**EXERCISE**
Whenever a line in the data holds the string "item", pull that line out.

**EXTRACTED ENTRIES**
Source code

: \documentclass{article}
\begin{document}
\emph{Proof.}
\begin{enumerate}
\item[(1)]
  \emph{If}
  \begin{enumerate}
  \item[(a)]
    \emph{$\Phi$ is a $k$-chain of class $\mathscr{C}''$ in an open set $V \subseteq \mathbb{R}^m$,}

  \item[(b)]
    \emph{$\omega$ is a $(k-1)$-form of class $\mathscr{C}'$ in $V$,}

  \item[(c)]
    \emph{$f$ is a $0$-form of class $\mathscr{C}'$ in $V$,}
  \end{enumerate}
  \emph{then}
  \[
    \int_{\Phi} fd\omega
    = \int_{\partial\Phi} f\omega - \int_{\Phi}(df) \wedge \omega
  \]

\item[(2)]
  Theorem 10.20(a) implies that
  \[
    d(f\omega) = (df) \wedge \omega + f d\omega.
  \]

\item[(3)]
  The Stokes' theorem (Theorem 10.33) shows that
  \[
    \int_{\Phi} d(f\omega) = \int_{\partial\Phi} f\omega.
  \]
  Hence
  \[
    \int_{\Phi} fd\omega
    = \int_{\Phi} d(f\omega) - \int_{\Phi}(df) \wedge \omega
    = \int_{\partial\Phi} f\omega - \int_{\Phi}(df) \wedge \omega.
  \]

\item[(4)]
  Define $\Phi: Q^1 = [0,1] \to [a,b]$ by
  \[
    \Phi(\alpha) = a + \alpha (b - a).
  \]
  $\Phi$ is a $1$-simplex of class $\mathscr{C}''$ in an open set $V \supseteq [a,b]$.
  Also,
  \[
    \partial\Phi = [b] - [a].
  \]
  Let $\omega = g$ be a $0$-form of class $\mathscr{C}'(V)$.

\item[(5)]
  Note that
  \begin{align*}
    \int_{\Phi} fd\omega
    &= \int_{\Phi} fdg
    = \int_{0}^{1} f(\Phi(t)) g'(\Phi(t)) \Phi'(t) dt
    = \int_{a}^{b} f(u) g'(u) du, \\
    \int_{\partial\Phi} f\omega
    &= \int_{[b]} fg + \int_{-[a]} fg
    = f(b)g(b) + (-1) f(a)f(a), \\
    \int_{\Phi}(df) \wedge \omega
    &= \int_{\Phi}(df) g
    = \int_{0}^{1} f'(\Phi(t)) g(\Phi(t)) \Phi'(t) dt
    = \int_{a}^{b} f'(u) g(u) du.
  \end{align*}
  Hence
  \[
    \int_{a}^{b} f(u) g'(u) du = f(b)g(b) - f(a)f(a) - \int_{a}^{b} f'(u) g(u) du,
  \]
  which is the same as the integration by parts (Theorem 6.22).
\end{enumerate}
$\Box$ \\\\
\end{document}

**RESPONSE AREA**
\item[(1)]
  \item[(a)]
  \item[(b)]
  \item[(c)]
\item[(2)]
\item[(3)]
\item[(4)]
\item[(5)]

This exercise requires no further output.